Assessment order communicated through the common portal is valid

FULL TEXT OF THE JUDGMENT/ORDER OF KERALA HIGH COURT

The petitioner in WP(C).No. 6240 of 2024 is the appellant herein aggrieved by the judgment dated 20.03.2024 of the learned Single Judge in the Writ Petition.

2. Briefly stated the facts necessary for the disposal of the Writ Appeal are as follows:

The appellant who was a dealer under the Central Goods and Services Tax Act/Kerala State Goods and Services Tax Act, (CGST/SGST), 2017 and Rules approached the writ court impugning Ext.P12 assessment order. The principal contention raised by the learned counsel for the appellant was that the assessment order was communicated to the appellant through the portal that was notified by the Government for such purposes in accordance with Section 146 of the CGST Act, and hence he was not aware of the order since he had accessed the portal belatedly.
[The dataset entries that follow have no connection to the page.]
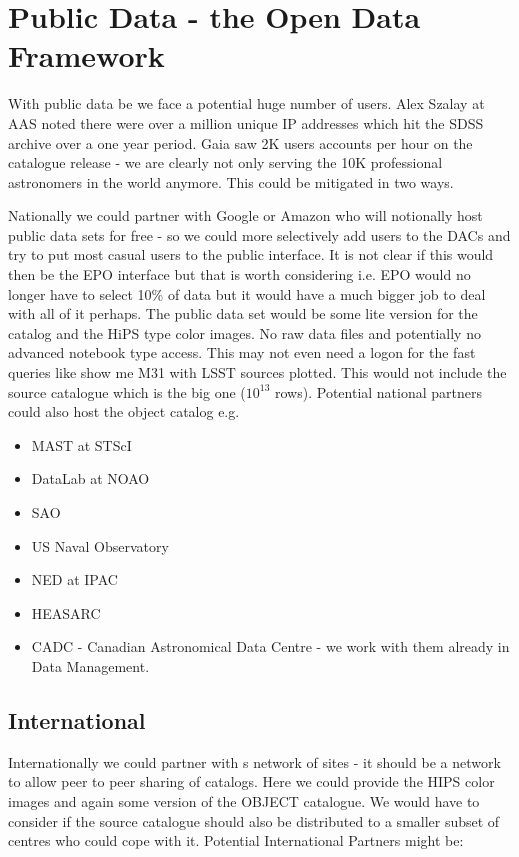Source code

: 

\section{Public Data - the Open Data Framework}\label{sec:public}


With public data be we face a potential huge number of users.
Alex Szalay at AAS noted there were over a million unique IP addresses which hit the SDSS archive over a one year period.  Gaia saw 2K users accounts per hour on the catalogue release - we are clearly not only serving the 10K professional astronomers in the world anymore.
This could be mitigated in two ways.


Nationally we could partner with Google or Amazon who will notionally host public data sets for free - so we could more selectively add users to the DACs and try to put most casual users to the public interface. It is not clear if this would then be the EPO interface but that is worth considering i.e. EPO would no longer have to select 10\% of data but it would have a much bigger job to deal with all of it perhaps.
The public data set would be some lite version for the catalog   and the HiPS type color images. No raw data files and potentially no advanced notebook type access. This may not even need a logon for the fast queries like show me M31 with LSST sources plotted. This would not include the source catalogue which is the big one ($10^{13}$ rows).
Potential national partners  could also host the object catalog e.g.

\begin{itemize}
 \item MAST at STScI
 \item DataLab at NOAO
 \item SAO
 \item US Naval Observatory
 \item NED at IPAC
 \item HEASARC
 \item CADC - Canadian Astronomical Data Centre - we work with them already in Data Management.
\end{itemize}

\subsection {International}
Internationally we could partner with s network of sites - it should be a network to allow peer to peer sharing of catalogs. Here we could provide the HIPS color images and again some version of the OBJECT catalogue. We would have to consider if the source catalogue should also be distributed to a smaller subset of centres who could cope with it.
Potential International Partners might be:

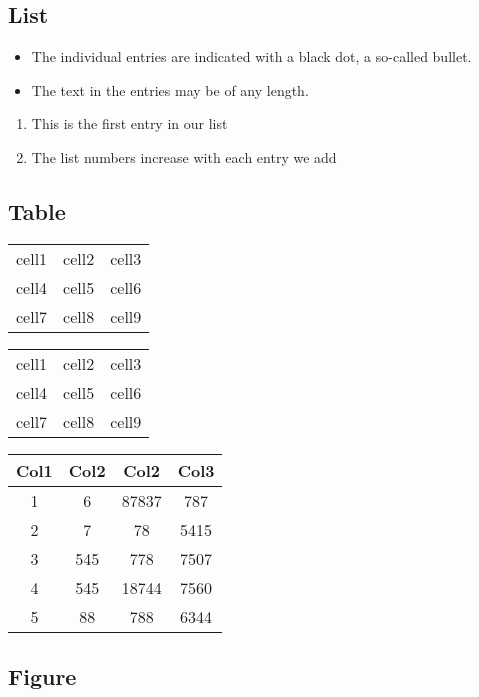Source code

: \documentclass{article}
\begin{document}
\subsection{List}
\begin{itemize}
  \item The individual entries are indicated with a black dot, a so-called bullet.
  \item The text in the entries may be of any length.
\end{itemize}
\begin{enumerate}
  \item This is the first entry in our list
  \item The list numbers increase with each entry we add
\end{enumerate}

\subsection{Table}
\begin{center}
\begin{tabular}{ l c r }
 cell1 & cell2 & cell3 \\ 
 cell4 & cell5 & cell6 \\  
 cell7 & cell8 & cell9    
\end{tabular}
\end{center}

\begin{center}
\begin{tabular}{ |c|c|c| } 
 \hline
 cell1 & cell2 & cell3 \\ 
 cell4 & cell5 & cell6 \\ 
 cell7 & cell8 & cell9 \\ 
 \hline
\end{tabular}
\end{center}

\begin{center}
 \begin{tabular}{||c c c c||} 
 \hline
 Col1 & Col2 & Col2 & Col3 \\ [0.5ex] 
 \hline\hline
 1 & 6 & 87837 & 787 \\ 
 \hline
 2 & 7 & 78 & 5415 \\
 \hline
 3 & 545 & 778 & 7507 \\
 \hline
 4 & 545 & 18744 & 7560 \\
 \hline
 5 & 88 & 788 & 6344 \\ [1ex] 
 \hline
\end{tabular}
\end{center}

\subsection{Figure}
\end{document}

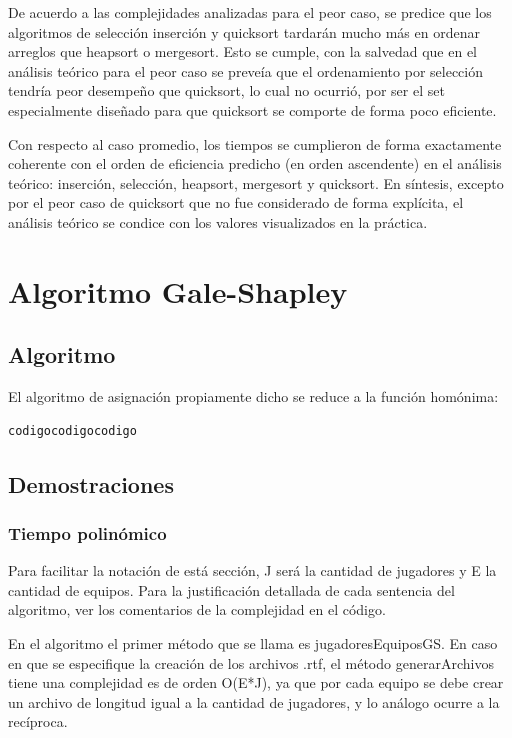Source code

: \documentclass[article,a4paper]{article}
\begin{document}
De acuerdo a las complejidades analizadas para el peor caso, se predice que los algoritmos de selección inserción y quicksort tardarán mucho más en ordenar arreglos que heapsort o mergesort. Esto se cumple, con la salvedad que en el análisis teórico para el peor caso se preveía que el ordenamiento por selección tendría peor desempeño que quicksort, lo cual no ocurrió, por ser el set especialmente diseñado para que quicksort se comporte de forma poco eficiente.

Con respecto al caso promedio, los tiempos se cumplieron de forma exactamente coherente con el orden de eficiencia predicho (en orden ascendente) en el análisis teórico: inserción, selección, heapsort, mergesort y quicksort. En síntesis, excepto por el peor caso de quicksort que no fue considerado de forma explícita, el análisis teórico se condice con los valores visualizados en la práctica.


\section{Algoritmo Gale-Shapley}

\subsection{Algoritmo}

El algoritmo de asignación propiamente dicho se reduce a la función homónima:

\begin{verbatim}
codigocodigocodigo
\end{verbatim}

\subsection{Demostraciones}

\subsubsection{Tiempo polinómico}

Para facilitar la notación de está sección, J será la cantidad de jugadores y E la cantidad de equipos. Para la justificación detallada de cada sentencia del algoritmo, ver los comentarios de la complejidad en el código.

En el algoritmo el primer método que se llama es jugadoresEquiposGS. En caso en que se especifique la creación de los archivos .rtf, el método generarArchivos tiene una complejidad es de orden O(E*J), ya que por cada equipo se debe crear un archivo de longitud igual a la cantidad de jugadores, y lo análogo ocurre a la recíproca.
\end{document}
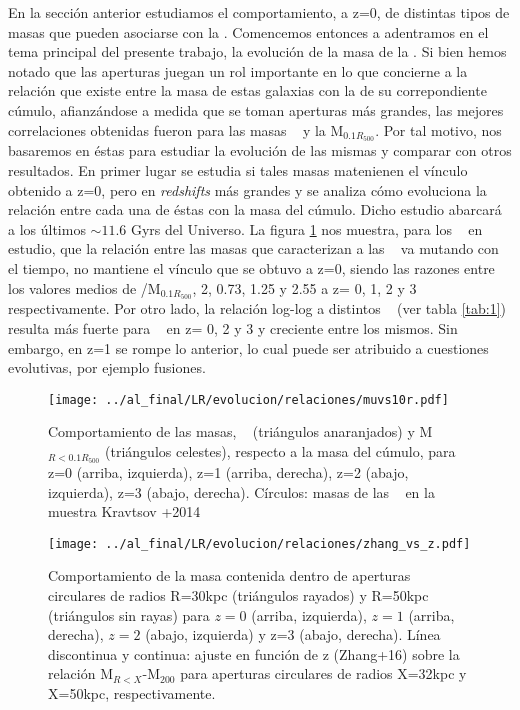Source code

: En la secci\'on anterior estudiamos el comportamiento, a z=0,
de distintas tipos de masas que pueden asociarse con la \bcg.
Comencemos entonces a 
adentramos en el tema principal del presente trabajo, la evoluci\'on
de la masa de la \bcg. Si bien hemos notado que las aperturas juegan un 
rol importante en lo que concierne a la relaci\'on que existe entre la
masa de estas galaxias con la de su correpondiente c\'umulo, afianz\'andose 
a medida que se toman aperturas m\'as grandes, 
las mejores correlaciones obtenidas fueron para las masas \mvc~ y la M$_{0.1R_{500}}$.
Por tal motivo, nos basaremos en \'estas para estudiar la evoluci\'on de las mismas y comparar con otros
resultados. 
En primer lugar se estudia si tales masas matenienen el v\'inculo
obtenido a z=0, pero en \textit{redshifts} m\'as grandes y se analiza c\'omo evoluciona la relaci\'on
entre cada una de \'estas con la masa del c\'umulo. Dicho estudio abarcar\'a
a los \'ultimos $\sim11.6$ Gyrs del Universo. La figura \ref{fig:mbcgm10} nos muestra,
para los \z~ en estudio, que la relaci\'on entre las masas que caracterizan
a las \bcgs~ va mutando con el tiempo, no mantiene el v\'inculo que se obtuvo a z=0, siendo
las razones entre los valores medios de \mvc/M$_{0.1R_{500}}$,  2, 0.73, 1.25 y 2.55 a z= 0, 1, 2 y 3 respectivamente.
Por otro lado, la relaci\'on log-log a distintos \z~ (ver tabla \ref{tab:1}) resulta
m\'as fuerte para \mvc~ en z= 0, 2 y 3 y creciente entre los mismos. Sin embargo, 
en z=1 se rompe lo anterior, lo cual puede ser atribuido a cuestiones evolutivas, por ejemplo fusiones.


\begin{figure}[H]
\centering
\hspace*{-1.5cm}
 \texttt{[image: ../al\_final/LR/evolucion/relaciones/muvs10r.pdf]}
\caption{Comportamiento de las masas, \mvc~ (tri\'angulos anaranjados) y M$_{R<0.1R_{500}}$ 
(tri\'angulos celestes), respecto a la masa del c\'umulo, para z=0 (arriba, izquierda),
z=1 (arriba, derecha), z=2 (abajo, izquierda), z=3 (abajo, derecha). C\'irculos:  masas de las \bcgs~ en la muestra 
Kravtsov +2014}
\label{fig:mbcgm10}
\end{figure}

\begin{figure}[H]
\centering
\hspace*{-1cm}
 \texttt{[image: ../al\_final/LR/evolucion/relaciones/zhang\_vs\_z.pdf]}
\caption{Comportamiento de la masa contenida dentro de aperturas circulares de radios R=30kpc (tri\'angulos rayados) y
R=50kpc (tri\'angulos sin rayas) para $z=0$ (arriba, izquierda), $z=1$ (arriba, derecha), $z=2$ (abajo, izquierda) y z=3 (abajo, derecha).
L\'inea discontinua y continua: ajuste en funci\'on de z (Zhang+16) sobre la relaci\'on M$_{R<X}$-M$_{200}$ para aperturas circulares de radios X=32kpc y X=50kpc, respectivamente. 
}
\label{fig:zhang}
\end{figure}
It was his further contention that the Government had not notified the portal for the purposes of uploading orders, notices, etc., and therefore, the portal could be used only for the specific purposes mentioned in Section 146 of the Act.

3. The learned Single Judge who considered the matter found that albeit belatedly, the petitioner had downloaded the assessment order from the very same portal, and therefore, the delay occasioned in retrieving the assessment order from the portal was a predicament that the appellant found himself in because of his own latches. The learned Single Judge, therefore, relegated the appellant to his alternate remedy of filing an appeal in terms of Section 107 of the GST Act. The Writ Petition was dismissed with the aforesaid finding.

4. Before us, it is the submission of the learned counsel for the appellant Sri. Bobby John, that the notification of the portal in terms of Section 146 was only for the purposes of facilitating registration, payment of tax, furnishing of returns, computation, and settlement of integrated tax, electronic waybill, and for carrying out such other functions as may be prescribed. He argued that in as much as the uploading of orders is not a purpose specifically mentioned in Section 146, the common portal cannot be used for such purposes.

5. Attractive though the submissions may appear at first blush, we are afraid, we cannot accept the same. A reading of Section 169 of the Act makes it abundantly clear that any decision, order, summons, notice or other communication under the Act or Rules may be served on the assessee, inter alia, by making it available on the common portal. We are of the view that this statutory provision has to be read along with the provisions of Section 146, and when so read, it would mean that once a common portal is notified for the purposes of the Act, then any of the actions such as registration, payment of tax, furnishing of returns, etc., as also the communication of notices, orders, etc., as provided for under the statute can be effected through the notified portal. We have also been shown a copy of the notification amending the earlier notification issued under Section 146 of the CGST Act so as to make it abundantly clear that the notification of the common portal can also be, inter alia, for all functions provided under the CGST Rules, 2017. The said amendment has also been given retrospective effect from 22.06.2017. Thus, in any view of the matter, we find no reason to interfere with the judgment of the learned Single Judge that is impugned in the Writ Appeal.

The Writ Appeal fails and is accordingly dismissed.